Nesse sentido, a tecnologia mais uma vez é aliada da ciência. Um exemplo concreto foi apresentado na edição 647 do Jornal da Unicamp, de fevereiro/março de 2016, em estudo que permitia uma avaliação do impacto de evidências, resultados de pesquisas da área da saúde, diretamente por profissionais que atuavam na assistência a pacientes. Esse é um exemplo de como a pesquisa na área da saúde pode ter uma avaliação que extrapola o seu caráter exclusivamente acadêmico. Da mesma maneira, outras áreas do conhecimento podem ter novas métricas similares de impacto de seu trabalho para a sociedade. Mais uma vez, caberá a cada Unidade e área de pesquisa propor e avaliar a efetividade de métricas alternativas para direcionar os rumos de suas atividades, na direção e sentido orquestrados pela Universidade.

Foto: Antonio Scarpinetti

Antonio Fonseca A alta administração da Universidade deve acompanhar, estimular e ampliar as pesquisas que são de interesse da sociedade que a mantém, sem perder de vista o horizonte mais amplo e universal das ciências exatas, biológicas, humanas e das artes, que nem sempre são de fácil compreensão para leigos. Somente quando as boas notícias, geradas pelas atividades acadêmicas, ultrapassarem as de má gestão, é que voltaremos a ter nossa contribuição de caráter cultural reconhecida pela sociedade.

Foto: Antonio Scarpinetti

Rachel Meneguello – Essa mudança, na qual as universidades de destaque nos vários países têm se engajado, ainda é lenta, vem provocando uma transformação importante nas instituições, aprofundando e valorizando pesquisas e atividades de impacto social e respostas aos problemas nacionais e internacionais. Entretanto, os rankings universitários ainda exercem impacto sobre o planejamento das instituições, e os indicadores de produtividade ainda influenciam o trabalho da comunidade acadêmica. No caso brasileiro, os indicadores de produtividade continuam ocupando espaço importante na produção e divulgação da pesquisa realizada, orientadas, em boa medida, pelos critérios de avaliação das agências de fomento à pesquisa e à pós-graduação. 

O sistema de avaliação da Capes define critérios contabilizáveis, pontos e notas que condicionam o funcionamento dos cursos de pós-graduação e impõem comportamentos acadêmicos que respondem às imposições. O mesmo ocorre com os critérios dos comitês do CNPq e da Fapesp, para financiamento à pesquisa. Esse movimento institucional de valorização das questões de impacto e relevância não pode, portanto, ser isolado desse contexto mais amplo, é um esforço de transformação a ser movido pela comunidade acadêmica nacional (e internacional).

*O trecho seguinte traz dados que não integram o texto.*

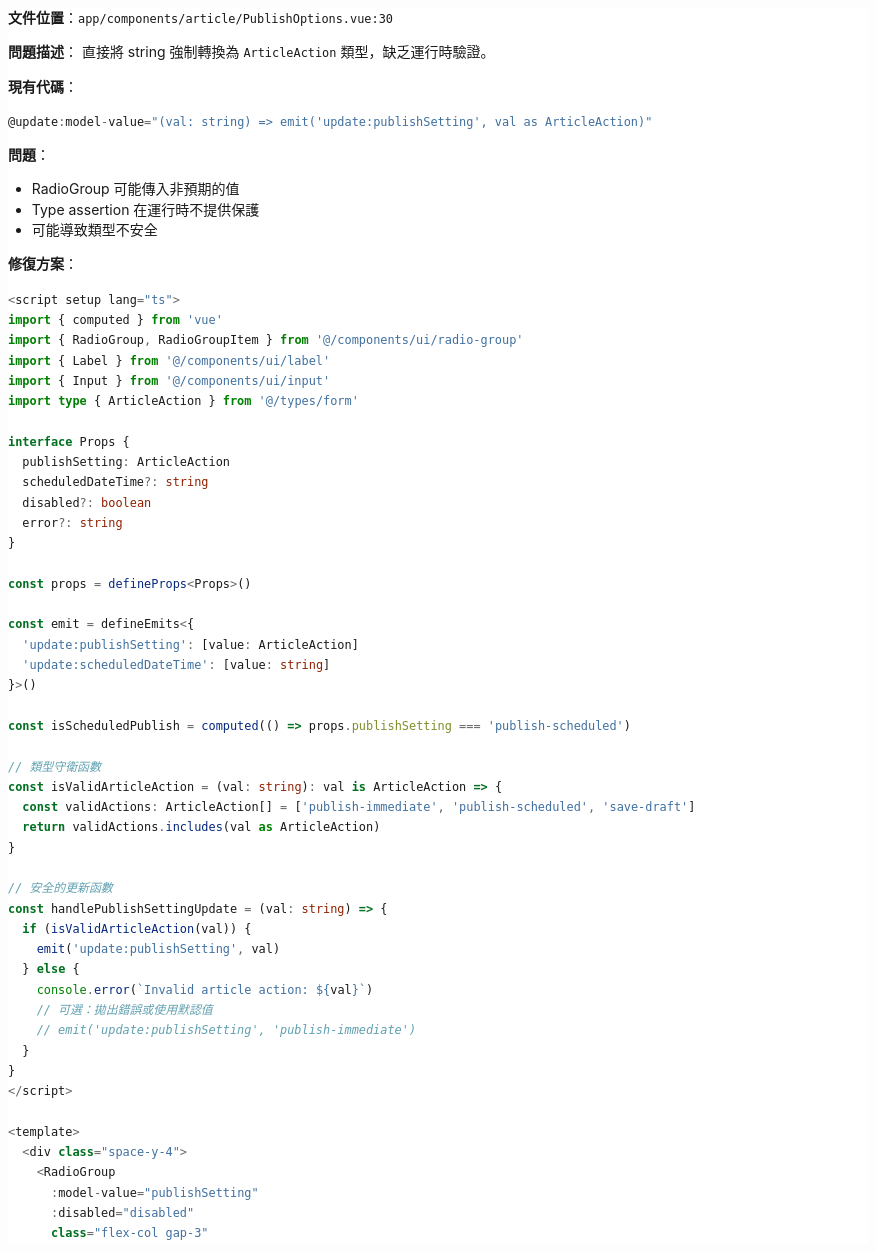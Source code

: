 **文件位置**：`app/components/article/PublishOptions.vue:30`

**問題描述**：
直接將 string 強制轉換為 `ArticleAction` 類型，缺乏運行時驗證。

**現有代碼**：

```typescript
@update:model-value="(val: string) => emit('update:publishSetting', val as ArticleAction)"
```

**問題**：

- RadioGroup 可能傳入非預期的值
- Type assertion 在運行時不提供保護
- 可能導致類型不安全

**修復方案**：

```typescript
<script setup lang="ts">
import { computed } from 'vue'
import { RadioGroup, RadioGroupItem } from '@/components/ui/radio-group'
import { Label } from '@/components/ui/label'
import { Input } from '@/components/ui/input'
import type { ArticleAction } from '@/types/form'

interface Props {
  publishSetting: ArticleAction
  scheduledDateTime?: string
  disabled?: boolean
  error?: string
}

const props = defineProps<Props>()

const emit = defineEmits<{
  'update:publishSetting': [value: ArticleAction]
  'update:scheduledDateTime': [value: string]
}>()

const isScheduledPublish = computed(() => props.publishSetting === 'publish-scheduled')

// 類型守衛函數
const isValidArticleAction = (val: string): val is ArticleAction => {
  const validActions: ArticleAction[] = ['publish-immediate', 'publish-scheduled', 'save-draft']
  return validActions.includes(val as ArticleAction)
}

// 安全的更新函數
const handlePublishSettingUpdate = (val: string) => {
  if (isValidArticleAction(val)) {
    emit('update:publishSetting', val)
  } else {
    console.error(`Invalid article action: ${val}`)
    // 可選：拋出錯誤或使用默認值
    // emit('update:publishSetting', 'publish-immediate')
  }
}
</script>

<template>
  <div class="space-y-4">
    <RadioGroup
      :model-value="publishSetting"
      :disabled="disabled"
      class="flex-col gap-3"
```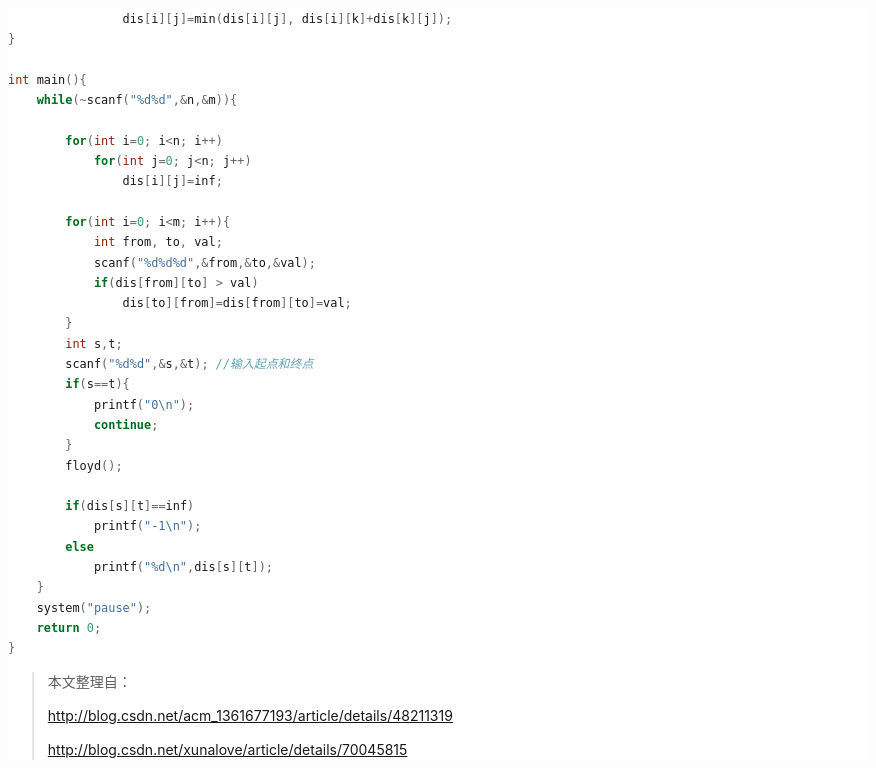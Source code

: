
```c++
				dis[i][j]=min(dis[i][j], dis[i][k]+dis[k][j]);
}

int main(){
	while(~scanf("%d%d",&n,&m)){

		for(int i=0; i<n; i++)
			for(int j=0; j<n; j++)
				dis[i][j]=inf;

		for(int i=0; i<m; i++){
			int from, to, val;
			scanf("%d%d%d",&from,&to,&val);
			if(dis[from][to] > val)  
				dis[to][from]=dis[from][to]=val; 
		}
		int s,t;
		scanf("%d%d",&s,&t); //输入起点和终点
		if(s==t){
			printf("0\n");
			continue;
		}
		floyd();

		if(dis[s][t]==inf)
			printf("-1\n");
		else
			printf("%d\n",dis[s][t]);
	}
	system("pause");
	return 0;
}
```



> 本文整理自：
>
> http://blog.csdn.net/acm_1361677193/article/details/48211319
>
> http://blog.csdn.net/xunalove/article/details/70045815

Mas a Unicamp pode, sim, responder a essa mudança internamente, através de ações específicas como, por exemplo, redimensionando seus critérios de avaliação do trabalho acadêmico nos relatórios de atividades docentes e de pesquisadores. Outra iniciativa importante é a avaliação do impacto social da pesquisa que realizamos na instituição. Para isso, a PRP, articulada a representantes de todas as áreas de conhecimento, deverá constituir indicadores adequados que permitirão identificar se a pesquisa produzida deu base a uma política pública, criou nova tecnologia,criou novo produto, produziu subsídio à solução de problemas sociais ou políticos, e outras variadas formas de impacto social.

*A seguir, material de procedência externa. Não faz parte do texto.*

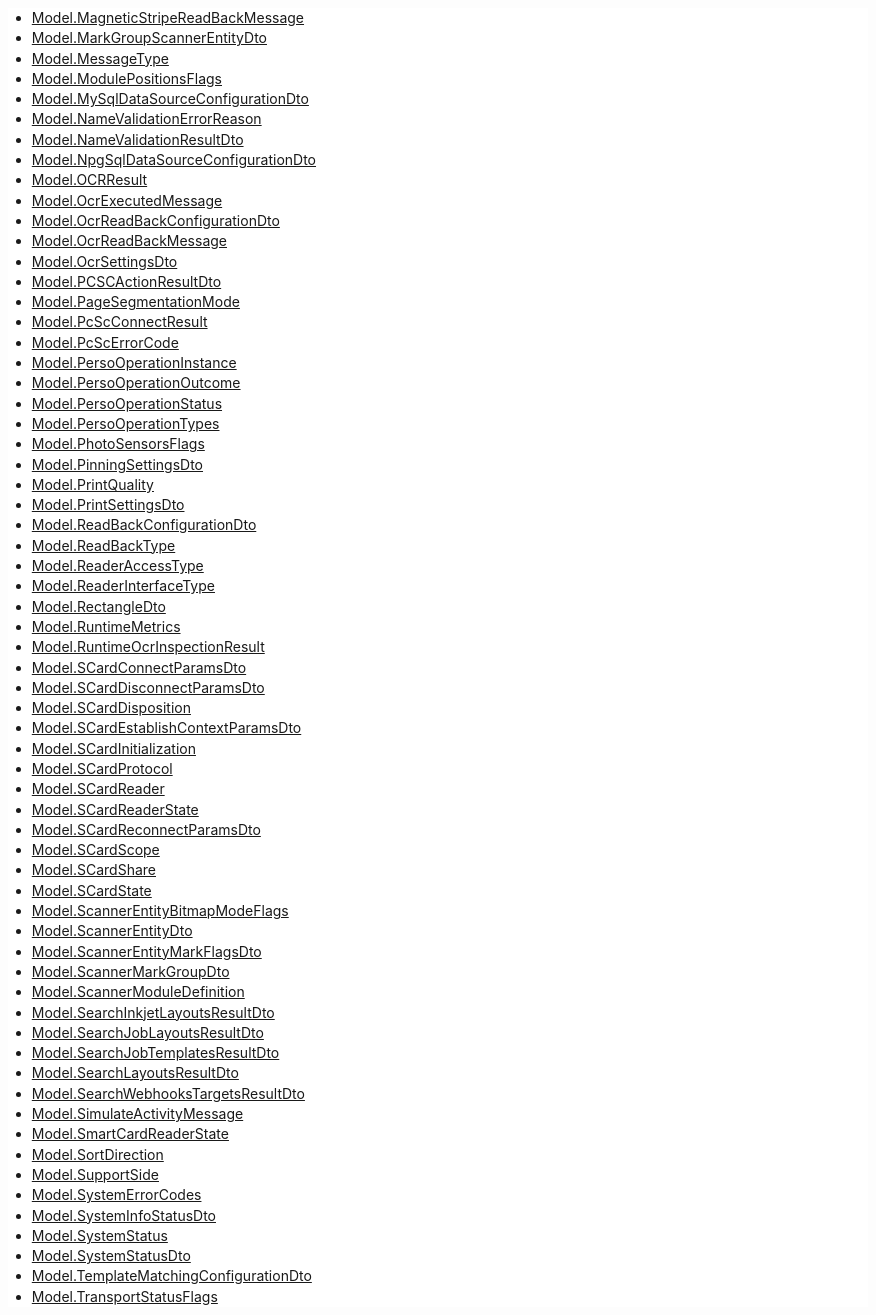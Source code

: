  - [Model.MagneticStripeReadBackMessage](docs/MagneticStripeReadBackMessage.md)
 - [Model.MarkGroupScannerEntityDto](docs/MarkGroupScannerEntityDto.md)
 - [Model.MessageType](docs/MessageType.md)
 - [Model.ModulePositionsFlags](docs/ModulePositionsFlags.md)
 - [Model.MySqlDataSourceConfigurationDto](docs/MySqlDataSourceConfigurationDto.md)
 - [Model.NameValidationErrorReason](docs/NameValidationErrorReason.md)
 - [Model.NameValidationResultDto](docs/NameValidationResultDto.md)
 - [Model.NpgSqlDataSourceConfigurationDto](docs/NpgSqlDataSourceConfigurationDto.md)
 - [Model.OCRResult](docs/OCRResult.md)
 - [Model.OcrExecutedMessage](docs/OcrExecutedMessage.md)
 - [Model.OcrReadBackConfigurationDto](docs/OcrReadBackConfigurationDto.md)
 - [Model.OcrReadBackMessage](docs/OcrReadBackMessage.md)
 - [Model.OcrSettingsDto](docs/OcrSettingsDto.md)
 - [Model.PCSCActionResultDto](docs/PCSCActionResultDto.md)
 - [Model.PageSegmentationMode](docs/PageSegmentationMode.md)
 - [Model.PcScConnectResult](docs/PcScConnectResult.md)
 - [Model.PcScErrorCode](docs/PcScErrorCode.md)
 - [Model.PersoOperationInstance](docs/PersoOperationInstance.md)
 - [Model.PersoOperationOutcome](docs/PersoOperationOutcome.md)
 - [Model.PersoOperationStatus](docs/PersoOperationStatus.md)
 - [Model.PersoOperationTypes](docs/PersoOperationTypes.md)
 - [Model.PhotoSensorsFlags](docs/PhotoSensorsFlags.md)
 - [Model.PinningSettingsDto](docs/PinningSettingsDto.md)
 - [Model.PrintQuality](docs/PrintQuality.md)
 - [Model.PrintSettingsDto](docs/PrintSettingsDto.md)
 - [Model.ReadBackConfigurationDto](docs/ReadBackConfigurationDto.md)
 - [Model.ReadBackType](docs/ReadBackType.md)
 - [Model.ReaderAccessType](docs/ReaderAccessType.md)
 - [Model.ReaderInterfaceType](docs/ReaderInterfaceType.md)
 - [Model.RectangleDto](docs/RectangleDto.md)
 - [Model.RuntimeMetrics](docs/RuntimeMetrics.md)
 - [Model.RuntimeOcrInspectionResult](docs/RuntimeOcrInspectionResult.md)
 - [Model.SCardConnectParamsDto](docs/SCardConnectParamsDto.md)
 - [Model.SCardDisconnectParamsDto](docs/SCardDisconnectParamsDto.md)
 - [Model.SCardDisposition](docs/SCardDisposition.md)
 - [Model.SCardEstablishContextParamsDto](docs/SCardEstablishContextParamsDto.md)
 - [Model.SCardInitialization](docs/SCardInitialization.md)
 - [Model.SCardProtocol](docs/SCardProtocol.md)
 - [Model.SCardReader](docs/SCardReader.md)
 - [Model.SCardReaderState](docs/SCardReaderState.md)
 - [Model.SCardReconnectParamsDto](docs/SCardReconnectParamsDto.md)
 - [Model.SCardScope](docs/SCardScope.md)
 - [Model.SCardShare](docs/SCardShare.md)
 - [Model.SCardState](docs/SCardState.md)
 - [Model.ScannerEntityBitmapModeFlags](docs/ScannerEntityBitmapModeFlags.md)
 - [Model.ScannerEntityDto](docs/ScannerEntityDto.md)
 - [Model.ScannerEntityMarkFlagsDto](docs/ScannerEntityMarkFlagsDto.md)
 - [Model.ScannerMarkGroupDto](docs/ScannerMarkGroupDto.md)
 - [Model.ScannerModuleDefinition](docs/ScannerModuleDefinition.md)
 - [Model.SearchInkjetLayoutsResultDto](docs/SearchInkjetLayoutsResultDto.md)
 - [Model.SearchJobLayoutsResultDto](docs/SearchJobLayoutsResultDto.md)
 - [Model.SearchJobTemplatesResultDto](docs/SearchJobTemplatesResultDto.md)
 - [Model.SearchLayoutsResultDto](docs/SearchLayoutsResultDto.md)
 - [Model.SearchWebhooksTargetsResultDto](docs/SearchWebhooksTargetsResultDto.md)
 - [Model.SimulateActivityMessage](docs/SimulateActivityMessage.md)
 - [Model.SmartCardReaderState](docs/SmartCardReaderState.md)
 - [Model.SortDirection](docs/SortDirection.md)
 - [Model.SupportSide](docs/SupportSide.md)
 - [Model.SystemErrorCodes](docs/SystemErrorCodes.md)
 - [Model.SystemInfoStatusDto](docs/SystemInfoStatusDto.md)
 - [Model.SystemStatus](docs/SystemStatus.md)
 - [Model.SystemStatusDto](docs/SystemStatusDto.md)
 - [Model.TemplateMatchingConfigurationDto](docs/TemplateMatchingConfigurationDto.md)
 - [Model.TransportStatusFlags](docs/TransportStatusFlags.md)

Cabe dizer, por outro lado, que a Unicamp tem sido capaz de combinar uma produção acadêmica focada na qualidade e produtividade, em padrões internacionais, com um olhar sobre temas de interesse nacional. Na agenda de inovações, desenvolvimento de tecnologias e depósito de patentes, nós já nos destacamos há um bom tempo, justamente pelo vínculo de nossa produção científica, a necessidades do mundo industrial e da produção.

Na extensão universitária, tem crescido nosso compromisso com atividades vinculadas ao apoio a pequenas comunidades, a pequenas empresas, a grupos locais no desenvolvimento de atividades de formação e de geração de renda própria. Estes e outros exemplos indicam a procura por temas de pesquisa, ensino e extensão que colocam os problemas nacionais de autonomia e desenvolvimento tecnológico, os problemas sociais econômicos e culturais e outros, no foco das atividades que realizamos. Trata-se de incentivar o aprofundamento desta agenda, conectando cada vez mais nossas atividades aos problemas do país e de nossa região.